Spring 2024

Splash Biography

INGA CONTI-JERPE, UC Berkeley Postdoc studying nutritional symbioses

Major: Integrative Biology & MVZ

College/Employer: UC Berkeley

Year of Graduation: Not available.

Picture of Inga Conti-Jerpe

Brief Biographical Sketch:

I am a marine ecologist interested in how species interactions influence the biodiversity of ecosystems. My current project takes my experience investigating the nutritional symbiosis between coral and algae and expands it into other symbiotic marine invertebrates, vascular plants associated with mycorrhizal fungi, and lichens. I will also investigate the genetic underpinnings of syntrophic relationships in the flexible symbioses of the grey alder. Outside of the lab, I enjoy eating exciting foods, traveling, and spending time in nature – especially in or on the water.

Past Classes

  (Clicking a class title will bring you to the course's section of the corresponding course catalog)

M1003: Data Visualization with R in Splash Fall 2022 (Oct. 29, 2022)
We live in the information age - a period saturated with data that can be difficult to untangle. How can we use this abundance of data to understand our world? What are the best practices for presenting data so it can be easily understood and interpreted? Students in this course will learn the basics of data visualization and get hands-on experience creating their own graphs using the open source R programming language. If possible, students should bring a laptop with R and RStudio (both free and open source) to the class.

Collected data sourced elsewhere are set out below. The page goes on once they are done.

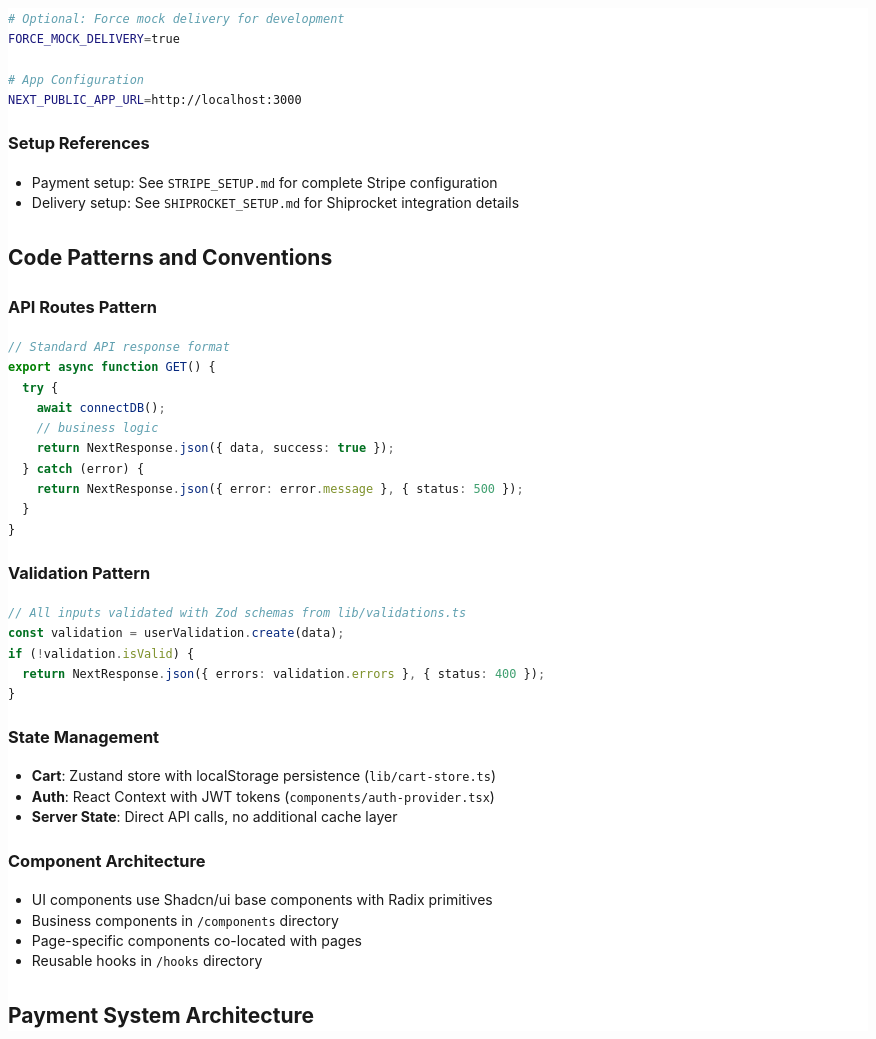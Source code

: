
 ```bash
# Optional: Force mock delivery for development
FORCE_MOCK_DELIVERY=true

# App Configuration
NEXT_PUBLIC_APP_URL=http://localhost:3000
```

### Setup References
- Payment setup: See `STRIPE_SETUP.md` for complete Stripe configuration
- Delivery setup: See `SHIPROCKET_SETUP.md` for Shiprocket integration details

## Code Patterns and Conventions

### API Routes Pattern
```typescript
// Standard API response format
export async function GET() {
  try {
    await connectDB();
    // business logic
    return NextResponse.json({ data, success: true });
  } catch (error) {
    return NextResponse.json({ error: error.message }, { status: 500 });
  }
}
```

### Validation Pattern
```typescript
// All inputs validated with Zod schemas from lib/validations.ts
const validation = userValidation.create(data);
if (!validation.isValid) {
  return NextResponse.json({ errors: validation.errors }, { status: 400 });
}
```

### State Management
- **Cart**: Zustand store with localStorage persistence (`lib/cart-store.ts`)
- **Auth**: React Context with JWT tokens (`components/auth-provider.tsx`)
- **Server State**: Direct API calls, no additional cache layer

### Component Architecture
- UI components use Shadcn/ui base components with Radix primitives
- Business components in `/components` directory
- Page-specific components co-located with pages
- Reusable hooks in `/hooks` directory

## Payment System Architecture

S906: Animal toxins in natural history museums: the good, the bad, and the ugly in Splash Spring 2022 (Apr. 16 - Oct. 29, 2022)
Legend holds that, in the 1950s, three men were found dead at a campsite. There were no wounds. And no weapons. The killer? A poisonous California newt which had fallen into their coffee pot. In this 2-hour course we will teach you about some of the powerful poisons and terrifying toxins found in animals, and you will get the chance to see preserved museum specimens of toxic toads, poison frogs, venomous snakes, newts, monarch butterflies, and many more! Our research group is part of the Museum of Vertebrate Zoology and studies animal toxins. Museums are important places for research, and UC Berkeley has multiple natural history museums containing millions of specimens from all parts of the world. This course will also introduce you to natural history museums and the ways that biologists utilize these institutions.